Joel Dean (1906–1979) was an American economist best known for his contributions to corporate finance theory in general, and particularly to the area of capital budgeting. He is regarded as one of the founders of business economics. His work on pricing remains influential in marketing.

==Biography==
Dean was born in Vershire, Vermont and educated at Pomona College (A.B. 1927), Harvard Business School (MBA, 1928) and at the University of Chicago (Ph.D., 1936). His doctoral dissertation discussed "A Statistical Examination of the Behavior of Average and Marginal Cost". He was one of the founders of business economics with his Managerial Economics (1951) and Capital Budgeting (1951)

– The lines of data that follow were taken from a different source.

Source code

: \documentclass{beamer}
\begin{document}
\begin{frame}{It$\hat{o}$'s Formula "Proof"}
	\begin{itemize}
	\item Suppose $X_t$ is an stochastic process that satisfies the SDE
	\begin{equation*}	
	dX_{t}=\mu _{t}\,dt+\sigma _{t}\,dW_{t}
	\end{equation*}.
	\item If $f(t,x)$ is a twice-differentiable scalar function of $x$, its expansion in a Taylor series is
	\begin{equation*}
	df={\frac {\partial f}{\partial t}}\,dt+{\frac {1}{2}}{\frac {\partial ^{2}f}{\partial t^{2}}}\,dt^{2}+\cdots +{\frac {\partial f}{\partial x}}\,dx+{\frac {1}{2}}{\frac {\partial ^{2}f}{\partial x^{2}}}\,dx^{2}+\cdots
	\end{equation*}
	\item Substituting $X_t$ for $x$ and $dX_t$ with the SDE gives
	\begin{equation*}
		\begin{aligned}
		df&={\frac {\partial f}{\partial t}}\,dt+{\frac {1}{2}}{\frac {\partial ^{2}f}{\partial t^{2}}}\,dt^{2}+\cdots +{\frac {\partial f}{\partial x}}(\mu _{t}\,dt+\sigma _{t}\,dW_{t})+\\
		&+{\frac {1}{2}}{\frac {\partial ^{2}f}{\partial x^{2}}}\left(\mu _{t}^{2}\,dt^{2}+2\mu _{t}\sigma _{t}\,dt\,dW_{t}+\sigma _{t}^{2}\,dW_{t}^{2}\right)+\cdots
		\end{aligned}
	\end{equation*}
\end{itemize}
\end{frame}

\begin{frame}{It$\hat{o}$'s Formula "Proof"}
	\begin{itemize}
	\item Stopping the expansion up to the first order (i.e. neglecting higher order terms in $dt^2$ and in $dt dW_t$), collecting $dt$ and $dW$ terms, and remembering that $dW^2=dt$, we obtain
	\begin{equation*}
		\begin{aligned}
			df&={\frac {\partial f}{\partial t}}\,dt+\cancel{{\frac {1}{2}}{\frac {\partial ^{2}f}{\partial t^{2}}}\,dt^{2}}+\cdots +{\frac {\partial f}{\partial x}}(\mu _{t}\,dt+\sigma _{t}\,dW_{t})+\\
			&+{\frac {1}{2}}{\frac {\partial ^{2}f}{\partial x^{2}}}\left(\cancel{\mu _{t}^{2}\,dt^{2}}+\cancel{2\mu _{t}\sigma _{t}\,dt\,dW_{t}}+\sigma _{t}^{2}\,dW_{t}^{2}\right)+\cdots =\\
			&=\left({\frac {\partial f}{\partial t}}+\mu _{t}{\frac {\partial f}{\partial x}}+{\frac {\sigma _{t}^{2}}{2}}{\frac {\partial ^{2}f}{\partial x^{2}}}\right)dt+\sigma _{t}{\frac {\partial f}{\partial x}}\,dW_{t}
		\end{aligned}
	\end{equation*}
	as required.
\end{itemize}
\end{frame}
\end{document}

His research covered costs, pricing, demand analysis, profits and profit management, and also competition and government regulations. It was with the publication of his "Capital Budgeting" in 1951 that NPV became widely used in corporate finance. Discounted Cash Flow approach and Internal Rate of Return rule became popular by the ardent promotion of Joel Dean Associates.

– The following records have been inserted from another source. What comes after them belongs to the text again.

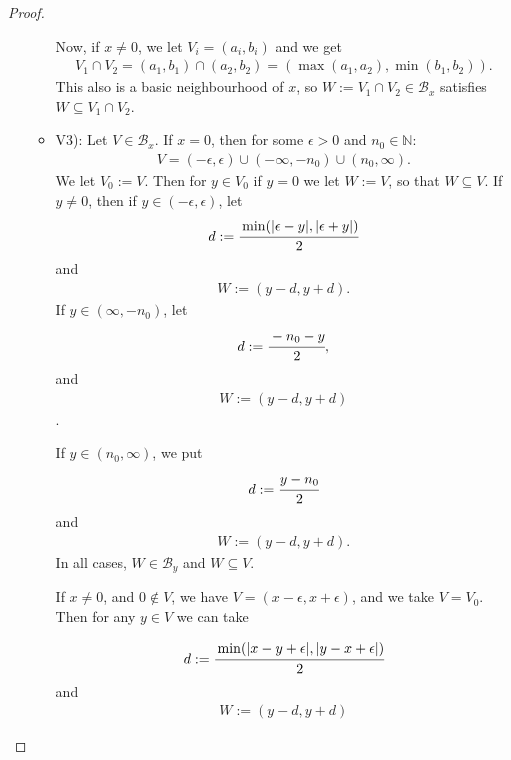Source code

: \documentclass[12pt]{extarticle}
\newcommand{\abs}[1]{|#1|}
\newcommand{\N}{\mathbb{N}}
\newcommand{\<}{\langle}
\renewcommand{\>}{\rangle}
\theoremstyle{definition}
\begin{document}
\begin{proof}
\begin{enumerate}
\begin{itemize}
      Now, if $x \neq 0$, we let $V_i = (a_i,b_i)$ and we get
      \begin{align*}
        V_1 \cap V_2 = (a_1, b_1) \cap (a_2,b_2) = (\max(a_1,a_2), \min(b_1,b_2)).
      \end{align*}
      This also is a basic neighbourhood of $x$, so $W:=V_1 \cap V_2 \in \mathcal{B}_x$ satisfies  $W \subseteq V_1 \cap V_2$.
    \item
      V3): Let $V \in \mathcal{B}_x$. If $x = 0$, then for some $\epsilon>0$ and $n_0 \in \N$:
      \begin{align*}
        V = (-\epsilon, \epsilon) \cup (-\infty, -n_0) \cup (n_0, \infty).
      \end{align*}
      We let $V_0 := V$. Then for $y \in V_0$ if $y=0$ we let $W:=V$, so that $W \subseteq V$. If $y \neq 0$, then if $y \in (-\epsilon,\epsilon)$, let 
      \begin{align*}
        d := \cfrac{\min(\abs{\epsilon-y}, \abs{\epsilon+y})}{2}
      \end{align*}
      and 
      \begin{align*}
        W:= (y-d,y+d).
      \end{align*}
      If $y \in (\infty, -n_0)$, let
      \begin{align*}
        d:= \cfrac{-n_0 - y}{2},
      \end{align*}
      and
      \begin{align*}
        W:= (y-d, y+d)
      \end{align*}.

      If $y \in (n_0, \infty)$, we put
      \begin{align*}
        d := \cfrac{y-n_0}{2}
      \end{align*}
      and
      \begin{align*}
        W := (y-d, y+d).
      \end{align*}
      In all cases, $W \in \mathcal{B}_y$ and $W \subseteq V$.

      If $x \neq 0$, and $0 \not \in V$, we have $V = (x-\epsilon,x+\epsilon)$, and we take $V = V_0$. Then for any $y \in V$ we can take

      \begin{align*}
        d:= \cfrac{\min(\abs{x-y+\epsilon}, \abs{y-x+\epsilon})}{2}
      \end{align*}
      and
      \begin{align*}
        W:= (y-d, y+d)
      \end{align*}


\end{itemize}
\end{enumerate}
\end{proof}
\end{document}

He taught at Indiana University, the University of Chicago, and Columbia University. During World War II he was with the Office of Price Administration, and was also a research associate of the Cowles Commission. In 1940 he founded Joel Dean Associates, a management consulting firm. He was on the editorial boards of the Journal of Industrial Economics and the Journal of Marketing for many years.

==Cost functions==
Dean discovered that cost functions of firms are often straight line as opposed to S-shaped functions a fact which disagreed with the classical assumption in microeconomics (which had not been based on observation).

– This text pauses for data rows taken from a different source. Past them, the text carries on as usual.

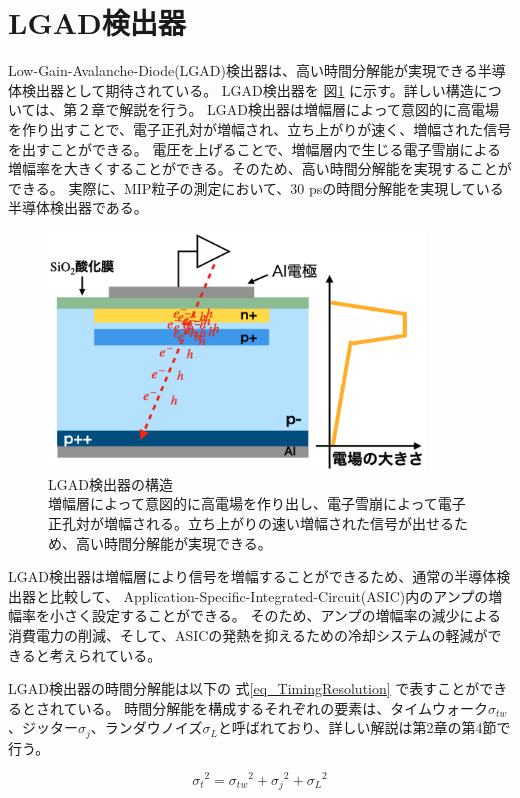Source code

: \section{LGAD検出器}
Low-Gain-Avalanche-Diode(LGAD)検出器は、高い時間分解能が実現できる半導体検出器として期待されている。
LGAD検出器を 図\ref{fg:LGAD} に示す。詳しい構造については、第２章で解説を行う。
LGAD検出器は増幅層によって意図的に高電場を作り出すことで、電子正孔対が増幅され、立ち上がりが速く、増幅された信号を出すことができる。
電圧を上げることで、増幅層内で生じる電子雪崩による増幅率を大きくすることができる。そのため、高い時間分解能を実現することができる。
実際に、MIP粒子の測定において、30 psの時間分解能\cite{Yang_2020}を実現している半導体検出器である。

\begin{figure}[h]
    \centering
    \includegraphics[width=10cm]{fig/ch1/LGAD.png}
    \caption[LGAD検出器の構造]{LGAD検出器の構造\\増幅層によって意図的に高電場を作り出し、電子雪崩によって電子正孔対が増幅される。立ち上がりの速い増幅された信号が出せるため、高い時間分解能が実現できる。}
    \label{fg:LGAD}
\end{figure}

LGAD検出器は増幅層により信号を増幅することができるため、通常の半導体検出器と比較して、
Application-Specific-Integrated-Circuit(ASIC)内のアンプの増幅率を小さく設定することができる。
そのため、アンプの増幅率の減少による消費電力の削減、そして、ASICの発熱を抑えるための冷却システムの軽減ができると考えられている。

LGAD検出器の時間分解能は以下の 式\ref{eq_TimingResolution} で表すことができるとされている。
時間分解能を構成するそれぞれの要素は、タイムウォーク$\sigma_{tw}$、ジッター$\sigma_{j}$、ランダウノイズ$\sigma_{L}$と呼ばれており、詳しい解説は第2章の第4節で行う。

\begin{equation}
    {\sigma_t}^2 = {\sigma_{tw}}^2 + {\sigma_j}^2 + {\sigma_L}^2
    \label{eq_TimingResolution}
\end{equation}

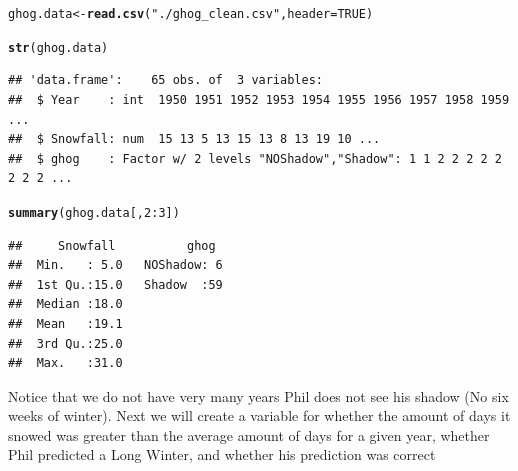 \documentclass[12pt]{article}\usepackage[]{graphicx}\usepackage[]{color}
\makeatletter
\newcommand{\hlnum}[1]{\textcolor[rgb]{0.686,0.059,0.569}{#1}}%
\newcommand{\hlstr}[1]{\textcolor[rgb]{0.192,0.494,0.8}{#1}}%
\newcommand{\hlopt}[1]{\textcolor[rgb]{0,0,0}{#1}}%
\newcommand{\hlstd}[1]{\textcolor[rgb]{0.345,0.345,0.345}{#1}}%
\newcommand{\hlkwb}[1]{\textcolor[rgb]{0.69,0.353,0.396}{#1}}%
\newcommand{\hlkwc}[1]{\textcolor[rgb]{0.333,0.667,0.333}{#1}}%
\newcommand{\hlkwd}[1]{\textcolor[rgb]{0.737,0.353,0.396}{\textbf{#1}}}%
\newenvironment{kframe}{%
 \def\at@end@of@kframe{}%
 \ifinner\ifhmode%
  \def\at@end@of@kframe{\end{minipage}}%
  \begin{minipage}{\columnwidth}%
 \fi\fi%
 \def\FrameCommand##1{\hskip\@totalleftmargin \hskip-\fboxsep
 \colorbox{shadecolor}{##1}\hskip-\fboxsep
     \hskip-\linewidth \hskip-\@totalleftmargin \hskip\columnwidth}%
 \MakeFramed {\advance\hsize-\width
   \@totalleftmargin\z@ \linewidth\hsize
   \@setminipage}}%
 {\par\unskip\endMakeFramed%
 \at@end@of@kframe}
\newenvironment{knitrout}{}{} %
\makeatother
\begin{document}
\begin{knitrout}
\color{fgcolor}\begin{kframe}
\begin{alltt}
\hlstd{ghog.data}\hlkwb{<-}\hlkwd{read.csv}\hlstd{(}\hlstr{"./ghog_clean.csv"}\hlstd{,}\hlkwc{header}\hlstd{=}\hlnum{TRUE}\hlstd{)}

\hlkwd{str}\hlstd{(ghog.data)}
\end{alltt}
\begin{verbatim}
## 'data.frame':	65 obs. of  3 variables:
##  $ Year    : int  1950 1951 1952 1953 1954 1955 1956 1957 1958 1959 ...
##  $ Snowfall: num  15 13 5 13 15 13 8 13 19 10 ...
##  $ ghog    : Factor w/ 2 levels "NOShadow","Shadow": 1 1 2 2 2 2 2 2 2 2 ...
\end{verbatim}
\begin{alltt}
\hlkwd{summary}\hlstd{(ghog.data[,}\hlnum{2}\hlopt{:}\hlnum{3}\hlstd{])}
\end{alltt}
\begin{verbatim}
##     Snowfall          ghog   
##  Min.   : 5.0   NOShadow: 6  
##  1st Qu.:15.0   Shadow  :59  
##  Median :18.0                
##  Mean   :19.1                
##  3rd Qu.:25.0                
##  Max.   :31.0
\end{verbatim}
\end{kframe}
\end{knitrout}
 
 Notice that we do not have very many years Phil does not see his shadow (No six weeks of winter). Next we will create a variable for whether the amount of days it snowed was greater than the average amount of days for a given year, whether Phil predicted a Long Winter, and whether his prediction was correct
 
\end{document}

It is thought that Dean's observation was ignored by the mainstream economists, for it required a revolutionary change of the theory of microeconomics: if the cost function of a firm is linear, then the total variable cost is proportional to the production volume and the marginal cost is constant, in which case the usual formula "price = marginal cost" fails, and the common explanation as to why the supply curve is an increasing function of the market price also fails.

==Selected works==
Joel Dean's best known work is Capital Budgeting (New York: Columbia University Press, 1951. ISBN 0-231-01847-9). His Statistical Cost Estimation (Indiana University Press, 1976), by contrast, is a forgotten book, perhaps for the reasons outlined above.

Other publications include:
- "Does Advertising Belong in the Capital Budget?" Journal of Marketing, Vol. 30, No. 4., October 1966.
- "Pricing Policies for New Products". Harvard Business Review, Nov 1976.
- "An Approach to Internal Profit Measurement." National Accounting Association Bulletin, March 1958.
- "Better Management of Capital Expenditures through Research." Journal of Finance, May 1953.
- "Break-Even Analysis and the Measure of Capital Productivity." Advanced Management, April 1955.
- "Cost Structures of Enterprises and Break-Even Charts", The American Economic Review, 38(2) pp. 153–164, 1948.